Medios vocales exuberantes -centro ancho y carnoso, grave guarnecido y timbrado, agudo firme- los de Elena Maximova como Polina, además de resultar convenientemente nostálgica en su romanza del segundo acto y desenvuelta en el posterior canto y baile a la rusa.
Roman Burdenko prestó material vocal recio y opulento, así como agudos potentes y de gran plenitud sonora a su Tomski, mientras Alexey Markov, con un timbre más grato y dúctil, dotó de modos señoriales al príncipe Ieletski, con los que abordó apropiadamente la hermosísima romanza del segundo acto. Tímbre límpido y penetrante, aunque con cierta acidez en la zona alta, el de Maria Nazarova como Prilepa, protagonista de la pastoral del segundo acto. Notables todos los secundarios, del nivel que corresponde a un teatro de la categoría de La Scala milanesa.
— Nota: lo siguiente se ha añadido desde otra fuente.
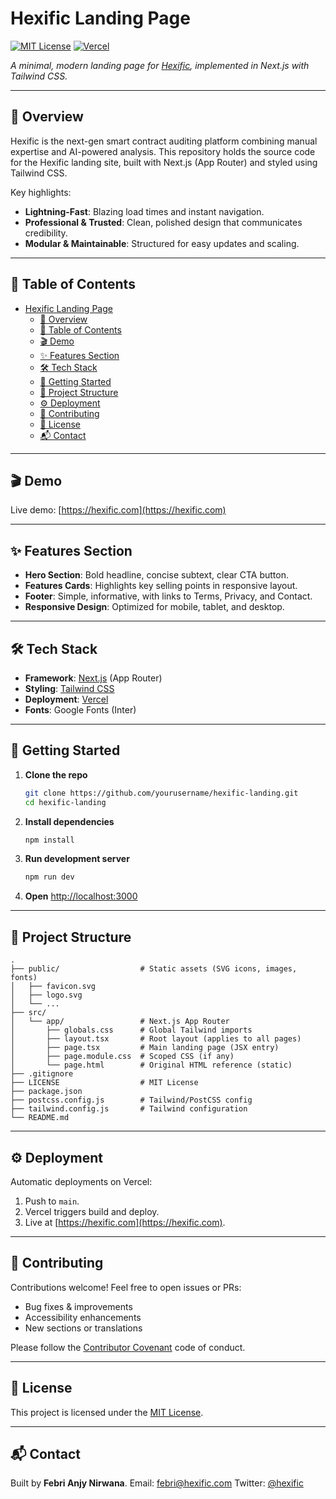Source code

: # Hexific Landing Page

[![MIT License](https://img.shields.io/badge/license-MIT-green.svg)](LICENSE)
[![Vercel](https://img.shields.io/badge/deployed%20on-Vercel-000)](https://hexific.com)

*A minimal, modern landing page for [Hexific](https://hexific.com), implemented in Next.js with Tailwind CSS.*

---

## 🚀 Overview

Hexific is the next-gen smart contract auditing platform combining manual expertise and AI-powered analysis. This repository holds the source code for the Hexific landing site, built with Next.js (App Router) and styled using Tailwind CSS.

Key highlights:

* **Lightning-Fast**: Blazing load times and instant navigation.
* **Professional & Trusted**: Clean, polished design that communicates credibility.
* **Modular & Maintainable**: Structured for easy updates and scaling.

---

## 📖 Table of Contents

- [Hexific Landing Page](#hexific-landing-page)
  - [🚀 Overview](#-overview)
  - [📖 Table of Contents](#-table-of-contents)
  - [🎬 Demo](#-demo)
  - [✨ Features Section](#-features-section)
  - [🛠 Tech Stack](#-tech-stack)
  - [🎯 Getting Started](#-getting-started)
  - [📂 Project Structure](#-project-structure)
  - [⚙️ Deployment](#️-deployment)
  - [🤝 Contributing](#-contributing)
  - [📝 License](#-license)
  - [📬 Contact](#-contact)

---

## 🎬 Demo

Live demo: [https://hexific.com](https://hexific.com)

---

## ✨ Features Section

* **Hero Section**: Bold headline, concise subtext, clear CTA button.
* **Features Cards**: Highlights key selling points in responsive layout.
* **Footer**: Simple, informative, with links to Terms, Privacy, and Contact.
* **Responsive Design**: Optimized for mobile, tablet, and desktop.

---

## 🛠 Tech Stack

* **Framework**: [Next.js](https://nextjs.org/) (App Router)
* **Styling**: [Tailwind CSS](https://tailwindcss.com/)
* **Deployment**: [Vercel](https://vercel.com/)
* **Fonts**: Google Fonts (Inter)

---

## 🎯 Getting Started

1. **Clone the repo**

   ```bash
   git clone https://github.com/yourusername/hexific-landing.git
   cd hexific-landing
   ```

2. **Install dependencies**

   ```bash
   npm install
   ```

3. **Run development server**

   ```bash
   npm run dev
   ```

4. **Open** [http://localhost:3000](http://localhost:3000)

---

## 📂 Project Structure

```
.
├── public/                  # Static assets (SVG icons, images, fonts)
│   ├── favicon.svg
│   ├── logo.svg
│   └── ...
├── src/
│   └── app/                 # Next.js App Router
│       ├── globals.css      # Global Tailwind imports
│       ├── layout.tsx       # Root layout (applies to all pages)
│       ├── page.tsx         # Main landing page (JSX entry)
│       ├── page.module.css  # Scoped CSS (if any)
│       └── page.html        # Original HTML reference (static)
├── .gitignore
├── LICENSE                  # MIT License
├── package.json
├── postcss.config.js        # Tailwind/PostCSS config
├── tailwind.config.js       # Tailwind configuration
└── README.md
```

---

## ⚙️ Deployment

Automatic deployments on Vercel:

1. Push to `main`.
2. Vercel triggers build and deploy.
3. Live at [https://hexific.com](https://hexific.com).

---

## 🤝 Contributing

Contributions welcome! Feel free to open issues or PRs:

* Bug fixes & improvements
* Accessibility enhancements
* New sections or translations

Please follow the [Contributor Covenant](https://www.contributor-covenant.org/) code of conduct.

---

## 📝 License

This project is licensed under the [MIT License](LICENSE).

---

## 📬 Contact

Built by **Febri Anjy Nirwana**.
Email: [febri@hexific.com](mailto:febri@hexific.com)
Twitter: [@hexific](https://twitter.com/hexific)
Deslumbrante el coro, empastadísimo, de sonido amplio y pleno, pero al mismo tiempo, dúctil y maleable, capaz de dotar de la adecuada grandiosidad a la entrada de Catalina la Grande y de un íntimo y espiritual recogimiento en el coro final a cappella, que ejerce de Réquiem ante la muerte -por su propia mano- del desdichado Ghermann.